IS JAZZ DEAD?

Preview

MUSIC FESTIVAL

IF JAZZ WERE EVER IN QUESTION, BROOKLYN JUST ANSWERED

New Jazz Underground, the Juilliard-born trio opened the BRIC JazzFest with precision and joy.

This mid-October, BRIC House in Brooklyn became the epicenter of a living conversation — two nights of fearless performances, cross-cultural encounters, and community grounded in sound. BRIC JazzFest 2025 was more than a festival; it was a reminder that jazz continues to breathe, shift, and speak in new languages without losing its depth.

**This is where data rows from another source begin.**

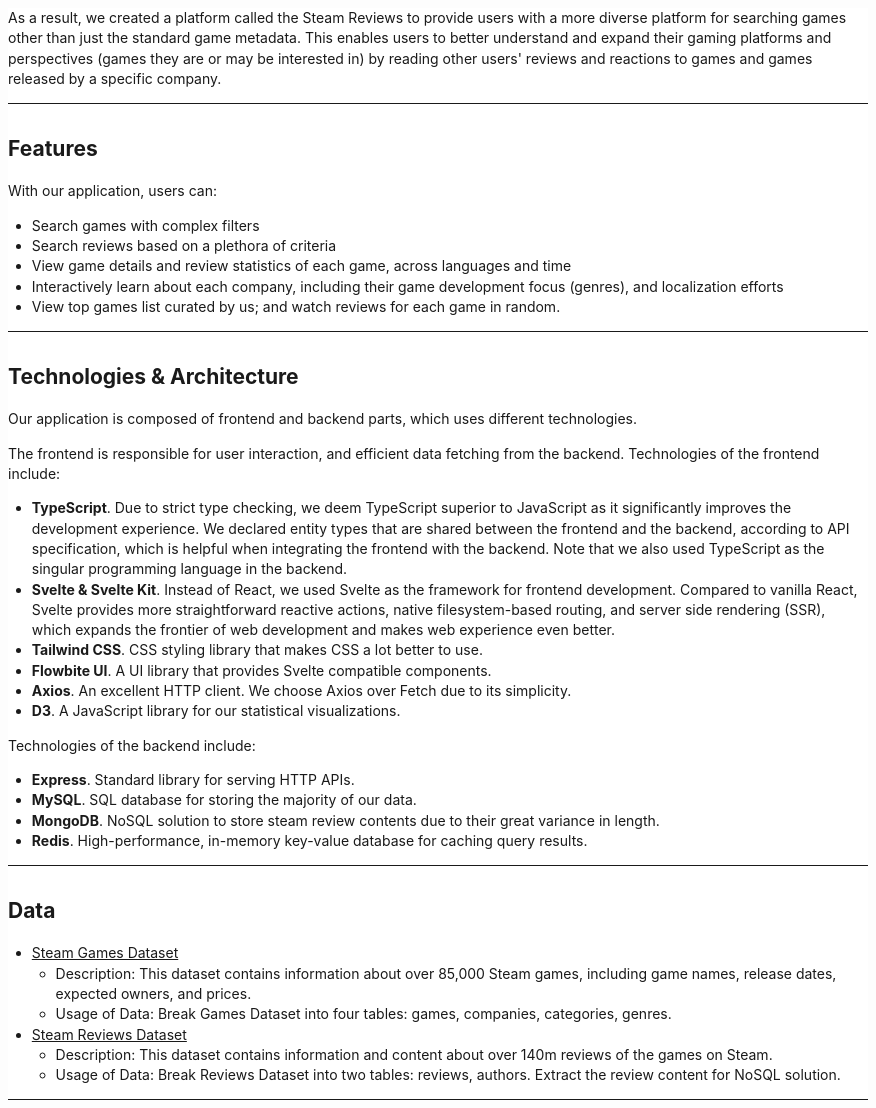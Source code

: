 As a result, we created a platform called the Steam Reviews to provide users with a more diverse platform for searching games other than just the standard game metadata. This enables users to better understand and expand their gaming platforms and perspectives (games they are or may be interested in) by reading other users' reviews and reactions to games and games released by a specific company.

---

## Features

With our application, users can:

- Search games with complex filters
- Search reviews based on a plethora of criteria
- View game details and review statistics of each game, across languages and time
- Interactively learn about each company, including their game development focus (genres), and localization efforts
- View top games list curated by us; and watch reviews for each game in random.

---

## Technologies & Architecture

Our application is composed of frontend and backend parts, which uses different technologies.

The frontend is responsible for user interaction, and efficient data fetching from the backend. Technologies of the frontend include:

- **TypeScript**. Due to strict type checking, we deem TypeScript superior to JavaScript as it significantly improves the development experience. We declared entity types that are shared between the frontend and the backend, according to API specification, which is helpful when integrating the frontend with the backend. Note that we also used TypeScript as the singular programming language in the backend.
- **Svelte & Svelte Kit**. Instead of React, we used Svelte as the framework for frontend development. Compared to vanilla React, Svelte provides more straightforward reactive actions, native filesystem-based routing, and server side rendering (SSR), which expands the frontier of web development and makes web experience even better.
- **Tailwind CSS**. CSS styling library that makes CSS a lot better to use.
- **Flowbite UI**. A UI library that provides Svelte compatible components.
- **Axios**. An excellent HTTP client. We choose Axios over Fetch due to its simplicity.
- **D3**. A JavaScript library for our statistical visualizations.

Technologies of the backend include:

- **Express**. Standard library for serving HTTP APIs.
- **MySQL**. SQL database for storing the majority of our data.
- **MongoDB**. NoSQL solution to store steam review contents due to their great variance in length.
- **Redis**. High-performance, in-memory key-value database for caching query results.

---

## Data

- [Steam Games Dataset](https://www.kaggle.com/datasets/fronkongames/steam-games-dataset)
  - Description:
    This dataset contains information about over 85,000 Steam games, including game names, release dates, expected owners, and prices.
  - Usage of Data:
    Break Games Dataset into four tables: games, companies, categories, genres.
- [Steam Reviews Dataset](https://www.kaggle.com/datasets/kieranpoc/steam-reviews)
  - Description:
    This dataset contains information and content about over 140m reviews of the games on Steam.
  - Usage of Data:
    Break Reviews Dataset into two tables: reviews, authors. Extract the review content for NoSQL solution.

---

BROOKLYN, By Pablo Herrera

The weekend began on Friday with Artists in Action, a panel that set the tone for everything that followed. Moderated by artist and organizer Niama Safia Sandy, the discussion featured Vuyo Sotashe, Samora Pinderhughes, and Sarah K. Khan, each exploring the intersections of jazz and activism. They spoke about resilience, experimentation, and how art responds to a world in flux. It wasn’t just a conversation about music — it was about urgency, purpose, and the creative act as a form of resistance.

The first evening’s performances opened with Vuyo Sotashe & Chris Pattishall, a South African–American collaboration built on intimacy and improvisation. Their duets balanced precision with emotional vulnerability, echoing gospel roots and chamber-jazz subtleties. Then came Adrian Younge, the festival’s guest curator and multi-instrumentalist provocateur. Behind him, a massive sign read “JAZZ IS DEAD.” The statement drew laughter from some, curiosity from others — but the performance that followed was anything but lifeless. Younge’s set, raw and unpredictable, turned that phrase into a challenge: if jazz ever dies, it’s only because it refuses to stand still.

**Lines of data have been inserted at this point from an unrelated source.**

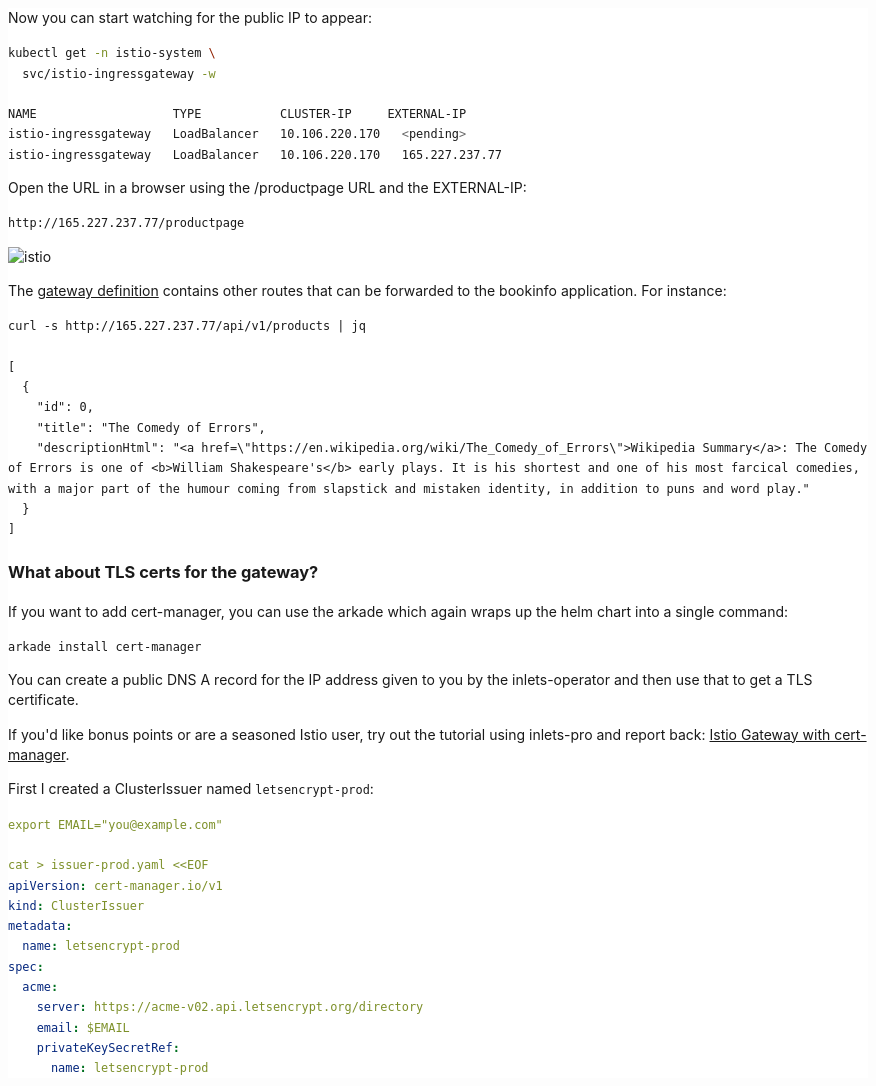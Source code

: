 Now you can start watching for the public IP to appear:

```bash
kubectl get -n istio-system \
  svc/istio-ingressgateway -w

NAME                   TYPE           CLUSTER-IP     EXTERNAL-IP
istio-ingressgateway   LoadBalancer   10.106.220.170   <pending>
istio-ingressgateway   LoadBalancer   10.106.220.170   165.227.237.77
```

Open the URL in a browser using the /productpage URL and the EXTERNAL-IP:

```
http://165.227.237.77/productpage
```

![istio](/content/images/2020/01/istio.png)

The [gateway definition](https://raw.githubusercontent.com/istio/istio/release-1.9/samples/bookinfo/networking/bookinfo-gateway.yaml) contains other routes that can be forwarded to the bookinfo application. For instance:

```
curl -s http://165.227.237.77/api/v1/products | jq

[
  {
    "id": 0,
    "title": "The Comedy of Errors",
    "descriptionHtml": "<a href=\"https://en.wikipedia.org/wiki/The_Comedy_of_Errors\">Wikipedia Summary</a>: The Comedy of Errors is one of <b>William Shakespeare's</b> early plays. It is his shortest and one of his most farcical comedies, with a major part of the humour coming from slapstick and mistaken identity, in addition to puns and word play."
  }
]
```

### What about TLS certs for the gateway?

If you want to add cert-manager, you can use the arkade which again wraps up the helm chart into a single command:

```bash
arkade install cert-manager
```

You can create a public DNS A record for the IP address given to you by the inlets-operator and then use that to get a TLS certificate.

If you'd like bonus points or are a seasoned Istio user, try out the tutorial using inlets-pro and report back: [Istio Gateway with cert-manager](https://istio.io/latest/docs/ops/integrations/certmanager/).

First I created a ClusterIssuer named `letsencrypt-prod`:

```yaml
export EMAIL="you@example.com"

cat > issuer-prod.yaml <<EOF
apiVersion: cert-manager.io/v1
kind: ClusterIssuer
metadata:
  name: letsencrypt-prod
spec:
  acme:
    server: https://acme-v02.api.letsencrypt.org/directory
    email: $EMAIL
    privateKeySecretRef:
      name: letsencrypt-prod
```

Adrian Younge live at the BRIC JazzFest 2025.

Saha Gnawa followed with a hypnotic fusion of North African tradition and New York experimentation — trance-like rhythms colliding with improvisational freedom. The night closed with Meklit Hadero, the Ethiopian-American vocalist and composer whose ethio-jazz sound is both elegant and radiant. Her performance brought warmth and reflection, rounding out a night that felt as global as it was local — a mirror of Brooklyn’s own rhythm.

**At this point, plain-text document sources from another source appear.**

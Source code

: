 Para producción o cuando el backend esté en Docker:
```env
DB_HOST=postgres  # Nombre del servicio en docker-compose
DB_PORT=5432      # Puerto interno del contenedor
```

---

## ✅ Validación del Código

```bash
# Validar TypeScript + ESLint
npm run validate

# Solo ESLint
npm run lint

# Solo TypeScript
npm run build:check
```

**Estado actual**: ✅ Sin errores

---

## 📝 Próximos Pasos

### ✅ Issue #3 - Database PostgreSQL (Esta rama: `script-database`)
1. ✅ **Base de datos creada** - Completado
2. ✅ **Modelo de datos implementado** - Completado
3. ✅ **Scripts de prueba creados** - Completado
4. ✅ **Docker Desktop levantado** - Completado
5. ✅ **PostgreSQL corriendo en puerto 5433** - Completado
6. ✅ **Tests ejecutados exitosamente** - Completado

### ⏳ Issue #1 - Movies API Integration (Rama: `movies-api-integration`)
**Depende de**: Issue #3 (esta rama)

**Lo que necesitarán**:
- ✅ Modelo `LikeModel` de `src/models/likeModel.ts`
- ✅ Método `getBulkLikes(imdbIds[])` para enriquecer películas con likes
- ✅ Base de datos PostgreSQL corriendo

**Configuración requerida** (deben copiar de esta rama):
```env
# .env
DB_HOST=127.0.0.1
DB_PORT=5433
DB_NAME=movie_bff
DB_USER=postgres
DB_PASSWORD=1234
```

Saturday carried that same sense of movement. New Jazz Underground, the Juilliard-born trio of Abdias Armenteros, Sebastián Ríos, and TJ Reddick, opened with precision and joy, their chemistry as sharp live as in the viral videos that made them a YouTube phenomenon. Endea Owens & The Cookout followed, infusing the stage with Detroit soul and collective energy. Owens — mentored by jazz greats Marcus Belgrave and Ron Carter — has become one of the most vital emerging voices in contemporary jazz, known for turning the stage into a classroom of joy.

Endea Owens & The Cookout live at the BRIC JazzFest 2025.

Then came Nubya Garcia, whose music defies boundaries. Her sound — expansive, orchestral, and deeply personal — moves between jazz, dub, and R&B, dissolving categories with every phrase. OKAN, the Afro-Cuban duo of Elizabeth Rodríguez and Magdelys Savigne, continued that conversation, bringing a fearless mix of Yoruba spirituality, Afro-Latin rhythm, and contemporary jazz. Singing in Spanish, Yoruba, and Spanglish, their set felt like both celebration and invocation.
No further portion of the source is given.